(Exercise data Opens)

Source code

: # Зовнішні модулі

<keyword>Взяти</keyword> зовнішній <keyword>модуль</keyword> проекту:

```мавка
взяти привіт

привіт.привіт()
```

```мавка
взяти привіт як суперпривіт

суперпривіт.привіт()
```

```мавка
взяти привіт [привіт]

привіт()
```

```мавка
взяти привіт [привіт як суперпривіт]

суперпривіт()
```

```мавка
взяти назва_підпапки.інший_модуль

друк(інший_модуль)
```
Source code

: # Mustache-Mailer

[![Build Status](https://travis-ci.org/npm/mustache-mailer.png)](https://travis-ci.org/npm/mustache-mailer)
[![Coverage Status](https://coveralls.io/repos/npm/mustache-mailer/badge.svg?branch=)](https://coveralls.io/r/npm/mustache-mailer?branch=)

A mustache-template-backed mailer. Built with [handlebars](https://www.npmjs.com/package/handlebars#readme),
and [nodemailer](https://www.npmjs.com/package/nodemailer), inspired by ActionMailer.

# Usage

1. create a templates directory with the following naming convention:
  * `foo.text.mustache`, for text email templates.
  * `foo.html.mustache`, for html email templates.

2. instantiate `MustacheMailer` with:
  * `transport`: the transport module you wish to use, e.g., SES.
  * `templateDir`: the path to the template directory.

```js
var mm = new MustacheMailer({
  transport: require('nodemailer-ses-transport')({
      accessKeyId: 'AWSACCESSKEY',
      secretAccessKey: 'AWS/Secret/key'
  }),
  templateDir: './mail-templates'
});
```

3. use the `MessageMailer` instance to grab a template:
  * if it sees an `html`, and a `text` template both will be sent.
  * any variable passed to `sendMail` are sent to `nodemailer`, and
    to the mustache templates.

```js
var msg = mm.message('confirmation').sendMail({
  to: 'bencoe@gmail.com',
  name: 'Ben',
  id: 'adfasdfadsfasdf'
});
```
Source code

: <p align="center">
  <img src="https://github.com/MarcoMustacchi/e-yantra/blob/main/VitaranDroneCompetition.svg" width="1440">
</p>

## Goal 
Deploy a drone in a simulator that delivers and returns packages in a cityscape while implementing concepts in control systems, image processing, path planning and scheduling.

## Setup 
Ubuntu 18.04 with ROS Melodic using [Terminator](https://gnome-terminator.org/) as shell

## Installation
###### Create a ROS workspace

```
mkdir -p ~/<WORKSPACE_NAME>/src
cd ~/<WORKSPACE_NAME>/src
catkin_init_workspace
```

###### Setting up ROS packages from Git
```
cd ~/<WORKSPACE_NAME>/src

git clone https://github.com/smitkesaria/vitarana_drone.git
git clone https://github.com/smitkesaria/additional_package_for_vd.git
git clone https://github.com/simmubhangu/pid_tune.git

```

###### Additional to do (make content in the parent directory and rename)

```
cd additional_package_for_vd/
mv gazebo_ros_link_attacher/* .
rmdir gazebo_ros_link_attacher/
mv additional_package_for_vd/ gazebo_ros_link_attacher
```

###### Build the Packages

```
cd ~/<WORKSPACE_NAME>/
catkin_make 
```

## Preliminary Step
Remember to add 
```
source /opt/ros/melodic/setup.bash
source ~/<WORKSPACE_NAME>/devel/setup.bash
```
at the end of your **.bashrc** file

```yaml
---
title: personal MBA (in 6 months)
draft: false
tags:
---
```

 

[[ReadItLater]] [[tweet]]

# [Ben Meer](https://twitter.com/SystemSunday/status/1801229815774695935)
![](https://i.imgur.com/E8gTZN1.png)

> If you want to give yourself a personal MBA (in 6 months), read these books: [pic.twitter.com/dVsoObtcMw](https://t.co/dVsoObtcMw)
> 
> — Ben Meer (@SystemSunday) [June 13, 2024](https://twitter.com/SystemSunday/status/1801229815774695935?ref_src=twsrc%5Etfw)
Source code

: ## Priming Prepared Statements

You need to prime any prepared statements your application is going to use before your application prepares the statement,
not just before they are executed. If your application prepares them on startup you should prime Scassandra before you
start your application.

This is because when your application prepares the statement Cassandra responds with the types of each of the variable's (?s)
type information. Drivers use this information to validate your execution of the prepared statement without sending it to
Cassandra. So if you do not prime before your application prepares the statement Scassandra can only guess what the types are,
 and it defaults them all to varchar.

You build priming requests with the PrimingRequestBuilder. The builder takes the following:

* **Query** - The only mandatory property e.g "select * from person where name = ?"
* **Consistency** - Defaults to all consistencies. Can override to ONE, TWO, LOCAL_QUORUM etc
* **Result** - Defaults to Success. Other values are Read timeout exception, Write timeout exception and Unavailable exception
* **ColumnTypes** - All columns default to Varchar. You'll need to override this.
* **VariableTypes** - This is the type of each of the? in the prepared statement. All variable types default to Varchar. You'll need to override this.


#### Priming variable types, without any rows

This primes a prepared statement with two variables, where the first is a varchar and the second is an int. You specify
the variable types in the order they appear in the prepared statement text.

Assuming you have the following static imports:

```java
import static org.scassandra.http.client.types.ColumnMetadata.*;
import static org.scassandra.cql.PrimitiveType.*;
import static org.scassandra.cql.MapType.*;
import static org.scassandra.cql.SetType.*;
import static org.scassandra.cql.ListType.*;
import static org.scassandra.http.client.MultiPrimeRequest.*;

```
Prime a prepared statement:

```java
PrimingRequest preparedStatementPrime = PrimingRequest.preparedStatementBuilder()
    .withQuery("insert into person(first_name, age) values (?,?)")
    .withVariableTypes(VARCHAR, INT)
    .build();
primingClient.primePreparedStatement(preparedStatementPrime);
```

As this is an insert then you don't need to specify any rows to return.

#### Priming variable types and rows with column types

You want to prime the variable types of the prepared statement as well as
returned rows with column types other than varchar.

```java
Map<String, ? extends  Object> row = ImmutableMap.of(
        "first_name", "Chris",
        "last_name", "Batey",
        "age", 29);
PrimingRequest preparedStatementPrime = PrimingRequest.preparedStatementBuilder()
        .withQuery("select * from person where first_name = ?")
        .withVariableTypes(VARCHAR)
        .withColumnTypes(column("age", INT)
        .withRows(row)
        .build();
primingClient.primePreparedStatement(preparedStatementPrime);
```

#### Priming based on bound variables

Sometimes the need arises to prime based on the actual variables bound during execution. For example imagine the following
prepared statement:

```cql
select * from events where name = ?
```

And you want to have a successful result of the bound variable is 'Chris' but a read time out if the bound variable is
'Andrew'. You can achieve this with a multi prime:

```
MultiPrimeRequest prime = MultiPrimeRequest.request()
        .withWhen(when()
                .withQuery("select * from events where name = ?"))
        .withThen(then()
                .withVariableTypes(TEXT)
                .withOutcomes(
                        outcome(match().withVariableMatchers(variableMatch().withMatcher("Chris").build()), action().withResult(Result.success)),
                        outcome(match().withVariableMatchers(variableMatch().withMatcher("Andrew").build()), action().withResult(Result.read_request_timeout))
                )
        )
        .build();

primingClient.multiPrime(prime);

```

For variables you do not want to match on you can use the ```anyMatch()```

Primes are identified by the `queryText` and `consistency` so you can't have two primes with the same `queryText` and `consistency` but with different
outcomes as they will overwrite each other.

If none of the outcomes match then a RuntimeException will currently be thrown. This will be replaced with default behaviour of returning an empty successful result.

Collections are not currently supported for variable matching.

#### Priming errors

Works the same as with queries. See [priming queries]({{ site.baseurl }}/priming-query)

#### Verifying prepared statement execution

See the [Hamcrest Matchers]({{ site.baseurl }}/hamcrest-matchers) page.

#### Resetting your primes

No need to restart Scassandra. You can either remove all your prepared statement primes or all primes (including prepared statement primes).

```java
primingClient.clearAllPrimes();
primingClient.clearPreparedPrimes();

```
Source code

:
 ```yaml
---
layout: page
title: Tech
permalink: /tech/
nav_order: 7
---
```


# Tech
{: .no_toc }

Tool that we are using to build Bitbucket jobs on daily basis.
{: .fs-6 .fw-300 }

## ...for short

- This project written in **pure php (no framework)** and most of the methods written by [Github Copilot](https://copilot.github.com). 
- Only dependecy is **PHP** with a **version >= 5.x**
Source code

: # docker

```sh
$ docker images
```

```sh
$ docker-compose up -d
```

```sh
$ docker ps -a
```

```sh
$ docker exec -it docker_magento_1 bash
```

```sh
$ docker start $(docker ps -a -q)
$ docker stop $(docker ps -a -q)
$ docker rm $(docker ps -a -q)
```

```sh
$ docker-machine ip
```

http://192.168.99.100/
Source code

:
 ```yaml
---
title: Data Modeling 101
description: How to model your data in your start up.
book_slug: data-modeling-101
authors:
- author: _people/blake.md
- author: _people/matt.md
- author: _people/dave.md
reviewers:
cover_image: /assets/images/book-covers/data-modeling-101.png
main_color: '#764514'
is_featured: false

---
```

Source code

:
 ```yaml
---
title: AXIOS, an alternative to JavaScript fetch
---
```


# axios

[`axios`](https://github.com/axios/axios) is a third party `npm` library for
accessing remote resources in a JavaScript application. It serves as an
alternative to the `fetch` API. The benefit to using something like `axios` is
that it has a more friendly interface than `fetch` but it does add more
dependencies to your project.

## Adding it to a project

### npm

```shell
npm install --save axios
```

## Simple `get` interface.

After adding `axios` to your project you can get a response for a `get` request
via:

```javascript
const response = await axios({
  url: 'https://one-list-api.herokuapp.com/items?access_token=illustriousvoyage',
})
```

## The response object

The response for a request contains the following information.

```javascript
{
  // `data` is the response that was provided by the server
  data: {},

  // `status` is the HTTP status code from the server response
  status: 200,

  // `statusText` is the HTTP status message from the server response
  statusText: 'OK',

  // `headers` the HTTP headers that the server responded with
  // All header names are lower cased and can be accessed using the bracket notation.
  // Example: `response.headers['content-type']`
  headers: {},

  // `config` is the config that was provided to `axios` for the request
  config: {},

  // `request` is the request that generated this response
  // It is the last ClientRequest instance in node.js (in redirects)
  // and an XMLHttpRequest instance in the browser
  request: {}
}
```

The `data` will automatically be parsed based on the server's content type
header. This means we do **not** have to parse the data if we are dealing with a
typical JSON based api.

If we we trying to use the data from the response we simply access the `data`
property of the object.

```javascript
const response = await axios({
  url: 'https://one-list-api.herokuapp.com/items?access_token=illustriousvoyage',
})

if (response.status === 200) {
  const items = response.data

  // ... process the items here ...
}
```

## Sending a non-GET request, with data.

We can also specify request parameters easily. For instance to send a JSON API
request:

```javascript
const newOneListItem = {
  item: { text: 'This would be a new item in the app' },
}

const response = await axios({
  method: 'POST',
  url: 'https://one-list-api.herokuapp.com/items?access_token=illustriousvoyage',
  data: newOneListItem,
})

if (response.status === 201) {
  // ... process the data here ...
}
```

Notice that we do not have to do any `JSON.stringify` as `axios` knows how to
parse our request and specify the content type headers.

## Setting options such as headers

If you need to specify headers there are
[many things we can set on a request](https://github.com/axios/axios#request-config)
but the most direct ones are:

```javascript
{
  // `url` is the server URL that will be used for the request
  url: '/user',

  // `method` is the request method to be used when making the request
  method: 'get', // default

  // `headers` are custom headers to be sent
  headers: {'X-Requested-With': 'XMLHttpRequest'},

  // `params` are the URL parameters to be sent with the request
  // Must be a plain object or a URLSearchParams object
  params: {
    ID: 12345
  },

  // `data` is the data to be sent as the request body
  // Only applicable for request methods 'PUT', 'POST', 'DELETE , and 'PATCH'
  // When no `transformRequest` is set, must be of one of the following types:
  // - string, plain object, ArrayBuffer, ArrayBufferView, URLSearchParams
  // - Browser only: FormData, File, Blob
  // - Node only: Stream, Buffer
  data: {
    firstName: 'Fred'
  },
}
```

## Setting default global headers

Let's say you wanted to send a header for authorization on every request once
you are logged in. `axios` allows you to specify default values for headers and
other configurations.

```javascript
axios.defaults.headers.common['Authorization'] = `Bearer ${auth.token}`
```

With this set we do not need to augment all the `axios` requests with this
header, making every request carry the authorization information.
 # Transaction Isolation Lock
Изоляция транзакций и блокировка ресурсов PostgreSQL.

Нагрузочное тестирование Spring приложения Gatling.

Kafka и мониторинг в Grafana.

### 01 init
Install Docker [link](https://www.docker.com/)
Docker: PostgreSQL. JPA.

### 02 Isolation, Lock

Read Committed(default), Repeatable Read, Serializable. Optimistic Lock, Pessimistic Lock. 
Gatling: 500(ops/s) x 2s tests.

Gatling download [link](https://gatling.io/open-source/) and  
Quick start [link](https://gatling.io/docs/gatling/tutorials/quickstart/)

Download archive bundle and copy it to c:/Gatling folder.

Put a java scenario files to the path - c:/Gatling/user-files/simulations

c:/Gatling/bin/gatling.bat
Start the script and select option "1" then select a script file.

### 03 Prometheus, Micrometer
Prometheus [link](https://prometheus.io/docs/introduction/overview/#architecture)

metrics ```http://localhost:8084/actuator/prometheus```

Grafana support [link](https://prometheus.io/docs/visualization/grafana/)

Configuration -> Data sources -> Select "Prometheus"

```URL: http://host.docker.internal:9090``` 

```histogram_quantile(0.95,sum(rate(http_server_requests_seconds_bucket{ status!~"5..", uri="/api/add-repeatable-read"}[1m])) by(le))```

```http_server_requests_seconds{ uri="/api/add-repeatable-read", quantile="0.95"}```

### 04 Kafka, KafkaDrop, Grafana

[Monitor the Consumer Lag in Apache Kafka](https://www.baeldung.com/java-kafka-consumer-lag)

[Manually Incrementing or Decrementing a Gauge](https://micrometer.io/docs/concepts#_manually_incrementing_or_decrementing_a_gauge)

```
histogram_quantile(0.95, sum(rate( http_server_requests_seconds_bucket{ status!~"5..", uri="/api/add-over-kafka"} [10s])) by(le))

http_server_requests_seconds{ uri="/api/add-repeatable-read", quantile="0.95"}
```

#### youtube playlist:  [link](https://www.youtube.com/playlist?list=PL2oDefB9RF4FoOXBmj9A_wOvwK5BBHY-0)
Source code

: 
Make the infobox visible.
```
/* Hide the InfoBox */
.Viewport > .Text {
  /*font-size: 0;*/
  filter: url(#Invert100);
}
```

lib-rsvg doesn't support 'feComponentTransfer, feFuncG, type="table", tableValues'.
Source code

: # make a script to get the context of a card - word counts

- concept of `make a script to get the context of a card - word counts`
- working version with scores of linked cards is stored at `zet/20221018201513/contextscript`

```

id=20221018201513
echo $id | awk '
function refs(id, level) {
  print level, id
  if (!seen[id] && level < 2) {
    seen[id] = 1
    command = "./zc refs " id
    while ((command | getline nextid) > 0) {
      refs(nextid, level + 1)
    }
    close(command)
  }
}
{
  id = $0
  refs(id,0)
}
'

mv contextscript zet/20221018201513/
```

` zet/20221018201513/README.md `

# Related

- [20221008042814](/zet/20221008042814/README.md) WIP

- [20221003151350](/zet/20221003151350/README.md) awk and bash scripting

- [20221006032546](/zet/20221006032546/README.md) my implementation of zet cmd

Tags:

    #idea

(Exercise data Closes)

● **Task requirements**
In the entries above, one line contains "Let's say you" and another contains "With this set". Reproduce exactly those two lines and the lines between them, nothing else.

● **Written answer**
Let's say you wanted to send a header for authorization on every request once
you are logged in. `axios` allows you to specify default values for headers and
other configurations.

```javascript
axios.defaults.headers.common['Authorization'] = `Bearer ${auth.token}`
```

With this set we do not need to augment all the `axios` requests with this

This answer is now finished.